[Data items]
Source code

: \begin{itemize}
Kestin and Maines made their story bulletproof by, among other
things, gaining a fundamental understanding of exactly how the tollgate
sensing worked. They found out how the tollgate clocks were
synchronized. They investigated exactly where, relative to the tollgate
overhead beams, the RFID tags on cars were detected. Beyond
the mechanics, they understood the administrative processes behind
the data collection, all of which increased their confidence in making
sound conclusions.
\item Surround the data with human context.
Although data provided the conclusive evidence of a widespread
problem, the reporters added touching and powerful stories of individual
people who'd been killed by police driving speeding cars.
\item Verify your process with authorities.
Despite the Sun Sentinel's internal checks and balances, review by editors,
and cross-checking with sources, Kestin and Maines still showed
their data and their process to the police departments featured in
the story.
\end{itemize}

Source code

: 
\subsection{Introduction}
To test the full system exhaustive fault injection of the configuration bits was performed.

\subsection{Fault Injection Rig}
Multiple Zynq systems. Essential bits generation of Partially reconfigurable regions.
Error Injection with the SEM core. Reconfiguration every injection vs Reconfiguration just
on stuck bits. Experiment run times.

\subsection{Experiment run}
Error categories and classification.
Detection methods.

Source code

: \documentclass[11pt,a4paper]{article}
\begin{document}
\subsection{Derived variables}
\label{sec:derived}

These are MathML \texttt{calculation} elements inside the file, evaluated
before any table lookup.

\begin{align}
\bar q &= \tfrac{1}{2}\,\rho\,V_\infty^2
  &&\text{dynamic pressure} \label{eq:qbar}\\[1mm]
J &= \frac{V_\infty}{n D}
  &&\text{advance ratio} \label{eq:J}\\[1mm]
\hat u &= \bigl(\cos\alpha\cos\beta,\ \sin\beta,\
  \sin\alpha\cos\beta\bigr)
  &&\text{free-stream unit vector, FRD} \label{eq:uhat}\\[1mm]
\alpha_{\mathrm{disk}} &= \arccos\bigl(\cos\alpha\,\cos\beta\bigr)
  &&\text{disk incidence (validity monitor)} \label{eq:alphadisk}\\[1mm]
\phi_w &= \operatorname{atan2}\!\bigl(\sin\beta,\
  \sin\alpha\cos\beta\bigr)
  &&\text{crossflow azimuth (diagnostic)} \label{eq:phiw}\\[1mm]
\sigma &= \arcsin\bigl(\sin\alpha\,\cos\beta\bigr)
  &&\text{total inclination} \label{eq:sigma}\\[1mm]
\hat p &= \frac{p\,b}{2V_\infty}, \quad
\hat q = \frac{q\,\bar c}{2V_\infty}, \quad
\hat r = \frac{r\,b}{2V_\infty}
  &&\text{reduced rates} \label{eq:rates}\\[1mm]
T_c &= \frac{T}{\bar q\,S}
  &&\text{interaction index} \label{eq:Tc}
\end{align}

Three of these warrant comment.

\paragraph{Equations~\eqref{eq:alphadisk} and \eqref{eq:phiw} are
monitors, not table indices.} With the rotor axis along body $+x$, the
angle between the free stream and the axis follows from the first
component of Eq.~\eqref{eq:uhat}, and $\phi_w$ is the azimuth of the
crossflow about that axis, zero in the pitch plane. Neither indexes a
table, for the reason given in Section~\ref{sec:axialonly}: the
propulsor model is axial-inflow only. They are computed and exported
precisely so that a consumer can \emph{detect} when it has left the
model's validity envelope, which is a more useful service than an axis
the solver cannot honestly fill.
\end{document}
* * *
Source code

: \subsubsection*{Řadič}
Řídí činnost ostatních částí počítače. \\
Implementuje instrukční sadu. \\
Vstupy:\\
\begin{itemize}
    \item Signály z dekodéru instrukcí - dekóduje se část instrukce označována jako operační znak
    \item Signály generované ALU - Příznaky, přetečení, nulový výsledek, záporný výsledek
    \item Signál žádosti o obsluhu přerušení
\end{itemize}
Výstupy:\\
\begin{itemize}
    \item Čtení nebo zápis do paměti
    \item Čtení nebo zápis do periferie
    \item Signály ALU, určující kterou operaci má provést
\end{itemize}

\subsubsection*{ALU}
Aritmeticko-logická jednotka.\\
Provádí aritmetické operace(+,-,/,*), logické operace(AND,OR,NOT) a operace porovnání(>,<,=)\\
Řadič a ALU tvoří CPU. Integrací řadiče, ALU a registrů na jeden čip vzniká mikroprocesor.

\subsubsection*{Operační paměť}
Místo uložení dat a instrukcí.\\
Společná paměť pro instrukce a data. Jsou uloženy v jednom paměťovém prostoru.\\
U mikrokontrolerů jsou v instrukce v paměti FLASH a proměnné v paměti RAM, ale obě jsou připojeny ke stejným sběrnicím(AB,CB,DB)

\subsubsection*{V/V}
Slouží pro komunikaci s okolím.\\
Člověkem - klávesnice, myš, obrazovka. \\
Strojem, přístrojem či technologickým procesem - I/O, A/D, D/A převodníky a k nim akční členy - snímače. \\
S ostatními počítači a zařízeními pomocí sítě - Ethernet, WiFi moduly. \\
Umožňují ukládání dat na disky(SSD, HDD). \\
* * *
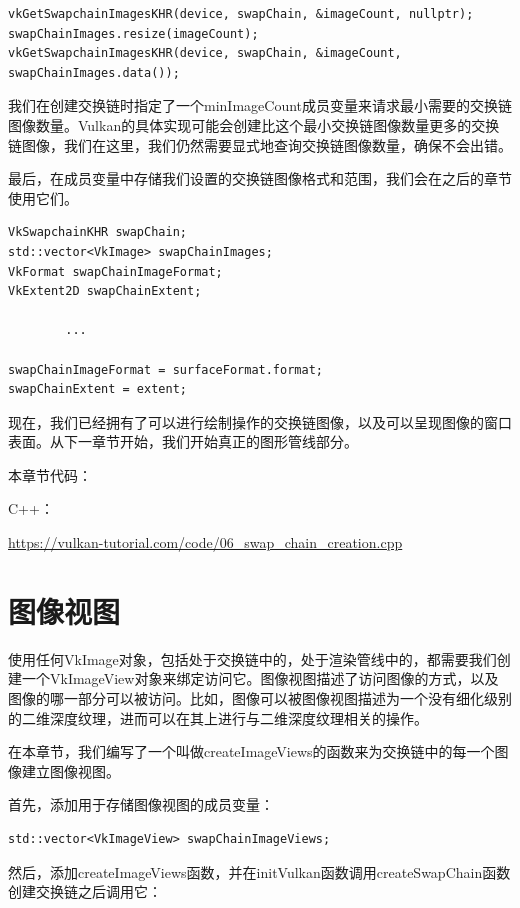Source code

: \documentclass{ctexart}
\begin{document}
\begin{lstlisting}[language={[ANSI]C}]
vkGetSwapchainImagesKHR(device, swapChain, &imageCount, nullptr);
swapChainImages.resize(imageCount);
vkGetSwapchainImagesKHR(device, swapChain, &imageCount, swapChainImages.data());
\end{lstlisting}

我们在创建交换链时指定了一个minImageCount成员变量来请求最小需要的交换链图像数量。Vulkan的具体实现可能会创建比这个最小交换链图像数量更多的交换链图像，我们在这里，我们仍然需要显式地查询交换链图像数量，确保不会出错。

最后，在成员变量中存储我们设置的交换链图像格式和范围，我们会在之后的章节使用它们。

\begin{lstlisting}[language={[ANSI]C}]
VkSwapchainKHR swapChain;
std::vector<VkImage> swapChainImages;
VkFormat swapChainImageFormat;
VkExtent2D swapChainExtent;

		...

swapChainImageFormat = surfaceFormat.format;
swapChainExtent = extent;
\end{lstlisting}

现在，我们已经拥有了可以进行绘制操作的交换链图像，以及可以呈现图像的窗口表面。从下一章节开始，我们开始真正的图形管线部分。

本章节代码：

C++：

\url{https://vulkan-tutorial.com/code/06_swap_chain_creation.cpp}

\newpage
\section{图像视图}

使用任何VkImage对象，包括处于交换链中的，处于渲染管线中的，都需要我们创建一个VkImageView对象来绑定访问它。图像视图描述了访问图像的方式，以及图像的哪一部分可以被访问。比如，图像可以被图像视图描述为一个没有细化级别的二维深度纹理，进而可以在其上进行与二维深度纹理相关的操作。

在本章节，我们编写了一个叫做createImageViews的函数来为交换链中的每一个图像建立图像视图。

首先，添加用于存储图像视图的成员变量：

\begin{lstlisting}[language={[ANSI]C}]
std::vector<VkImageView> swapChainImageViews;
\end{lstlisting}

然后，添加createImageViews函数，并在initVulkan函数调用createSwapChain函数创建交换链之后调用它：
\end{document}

* EXERCISE INSTRUCTIONS *
Please give again the lines above between the line holding "我们在创建交换链时指定了一个" and the line holding "swapChainExtent = extent;", inclusive, exactly as they are and with nothing added.

* SOLUTION TO THE PROBLEM *
我们在创建交换链时指定了一个minImageCount成员变量来请求最小需要的交换链图像数量。Vulkan的具体实现可能会创建比这个最小交换链图像数量更多的交换链图像，我们在这里，我们仍然需要显式地查询交换链图像数量，确保不会出错。

最后，在成员变量中存储我们设置的交换链图像格式和范围，我们会在之后的章节使用它们。

\begin{lstlisting}[language={[ANSI]C}]
VkSwapchainKHR swapChain;
std::vector<VkImage> swapChainImages;
VkFormat swapChainImageFormat;
VkExtent2D swapChainExtent;

		...

swapChainImageFormat = surfaceFormat.format;
swapChainExtent = extent;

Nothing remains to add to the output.